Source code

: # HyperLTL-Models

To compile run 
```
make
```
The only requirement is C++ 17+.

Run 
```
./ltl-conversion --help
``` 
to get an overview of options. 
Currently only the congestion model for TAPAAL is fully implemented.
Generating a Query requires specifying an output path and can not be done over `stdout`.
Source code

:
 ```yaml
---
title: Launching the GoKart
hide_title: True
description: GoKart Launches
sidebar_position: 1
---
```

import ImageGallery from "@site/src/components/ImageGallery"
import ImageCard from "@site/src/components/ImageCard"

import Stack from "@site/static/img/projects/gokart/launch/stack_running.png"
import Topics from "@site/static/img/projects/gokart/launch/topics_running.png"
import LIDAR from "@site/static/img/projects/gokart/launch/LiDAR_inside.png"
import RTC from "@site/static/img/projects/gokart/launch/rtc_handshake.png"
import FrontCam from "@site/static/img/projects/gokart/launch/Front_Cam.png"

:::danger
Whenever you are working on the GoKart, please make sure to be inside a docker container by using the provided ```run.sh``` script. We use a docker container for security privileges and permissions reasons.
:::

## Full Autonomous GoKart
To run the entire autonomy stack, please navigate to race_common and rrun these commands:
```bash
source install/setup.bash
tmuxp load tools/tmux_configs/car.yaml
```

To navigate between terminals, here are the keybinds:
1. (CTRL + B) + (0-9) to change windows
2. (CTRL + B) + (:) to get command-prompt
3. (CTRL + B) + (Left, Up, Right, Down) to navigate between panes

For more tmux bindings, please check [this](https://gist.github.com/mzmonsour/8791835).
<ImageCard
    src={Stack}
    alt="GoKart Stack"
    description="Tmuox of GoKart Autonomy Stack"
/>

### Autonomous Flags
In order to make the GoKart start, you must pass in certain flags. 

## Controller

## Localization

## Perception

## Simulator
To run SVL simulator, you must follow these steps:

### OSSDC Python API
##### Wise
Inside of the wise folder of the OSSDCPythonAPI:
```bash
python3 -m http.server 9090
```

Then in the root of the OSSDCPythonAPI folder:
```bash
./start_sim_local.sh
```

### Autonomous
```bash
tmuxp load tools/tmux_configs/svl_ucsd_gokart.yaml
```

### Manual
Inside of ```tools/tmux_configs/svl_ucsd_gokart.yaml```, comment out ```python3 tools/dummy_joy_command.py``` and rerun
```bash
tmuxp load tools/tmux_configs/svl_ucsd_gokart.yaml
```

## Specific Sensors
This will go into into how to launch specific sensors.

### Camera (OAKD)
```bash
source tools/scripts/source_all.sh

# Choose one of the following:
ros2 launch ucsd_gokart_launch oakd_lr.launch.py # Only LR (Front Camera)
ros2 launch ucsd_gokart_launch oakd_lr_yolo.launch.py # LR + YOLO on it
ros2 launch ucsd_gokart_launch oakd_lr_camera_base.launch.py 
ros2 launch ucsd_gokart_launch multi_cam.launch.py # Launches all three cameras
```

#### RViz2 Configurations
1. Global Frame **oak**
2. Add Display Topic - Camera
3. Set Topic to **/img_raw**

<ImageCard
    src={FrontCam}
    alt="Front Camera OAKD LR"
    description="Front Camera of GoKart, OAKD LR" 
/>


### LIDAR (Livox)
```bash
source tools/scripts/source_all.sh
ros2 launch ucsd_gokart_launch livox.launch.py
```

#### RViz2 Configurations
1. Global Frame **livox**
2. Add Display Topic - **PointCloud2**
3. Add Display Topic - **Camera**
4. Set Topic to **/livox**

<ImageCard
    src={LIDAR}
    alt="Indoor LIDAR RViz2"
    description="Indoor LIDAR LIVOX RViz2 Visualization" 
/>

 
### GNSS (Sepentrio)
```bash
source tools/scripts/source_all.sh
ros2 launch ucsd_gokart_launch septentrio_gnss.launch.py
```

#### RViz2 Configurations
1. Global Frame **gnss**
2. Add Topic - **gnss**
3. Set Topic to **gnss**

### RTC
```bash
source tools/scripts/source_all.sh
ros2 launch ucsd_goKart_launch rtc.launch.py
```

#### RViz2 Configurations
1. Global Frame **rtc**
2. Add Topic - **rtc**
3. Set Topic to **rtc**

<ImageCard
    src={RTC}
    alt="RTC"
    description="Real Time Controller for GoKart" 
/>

### [Activity]
Looking at the data above, return every line from the one with "3. Set Topic to **/img_raw**" down to the one with "3. Add Display Topic - **Camera**", exactly and inclusively.

### [Result below]
3. Set Topic to **/img_raw**

<ImageCard
    src={FrontCam}
    alt="Front Camera OAKD LR"
    description="Front Camera of GoKart, OAKD LR" 
/>


### LIDAR (Livox)
```bash
source tools/scripts/source_all.sh
ros2 launch ucsd_gokart_launch livox.launch.py
```

#### RViz2 Configurations
1. Global Frame **livox**
2. Add Display Topic - **PointCloud2**
3. Add Display Topic - **Camera**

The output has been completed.